THE TASK
Take each line of the records below that contains the string "return" and copy it.

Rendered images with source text
-=-=-=-=-
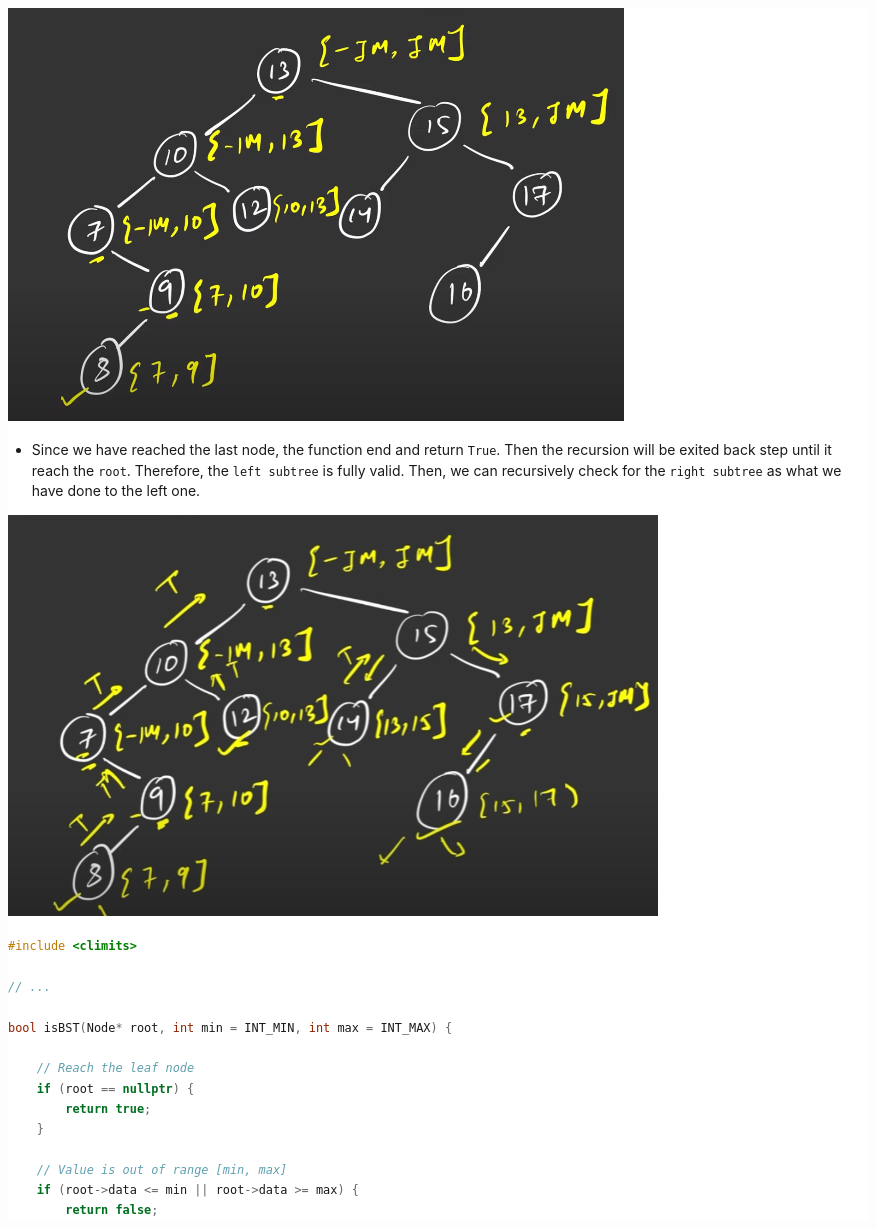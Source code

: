 ![](img/img45.png)

- Since we have reached the last node, the function end and return `True`. Then the recursion will be exited back step until it reach the `root`. Therefore, the `left subtree` is fully valid. Then, we can recursively check for the `right subtree` as what we have done to the left one.

![](img/img46.png)

```cpp
#include <climits>

// ...

bool isBST(Node* root, int min = INT_MIN, int max = INT_MAX) {

    // Reach the leaf node
    if (root == nullptr) {
        return true; 
    }

    // Value is out of range [min, max]
    if (root->data <= min || root->data >= max) {
        return false;
```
-=-=-=-=-
ANSWER FOR THE TASK
- Since we have reached the last node, the function end and return `True`. Then the recursion will be exited back step until it reach the `root`. Therefore, the `left subtree` is fully valid. Then, we can recursively check for the `right subtree` as what we have done to the left one.
        return true; 
        return false;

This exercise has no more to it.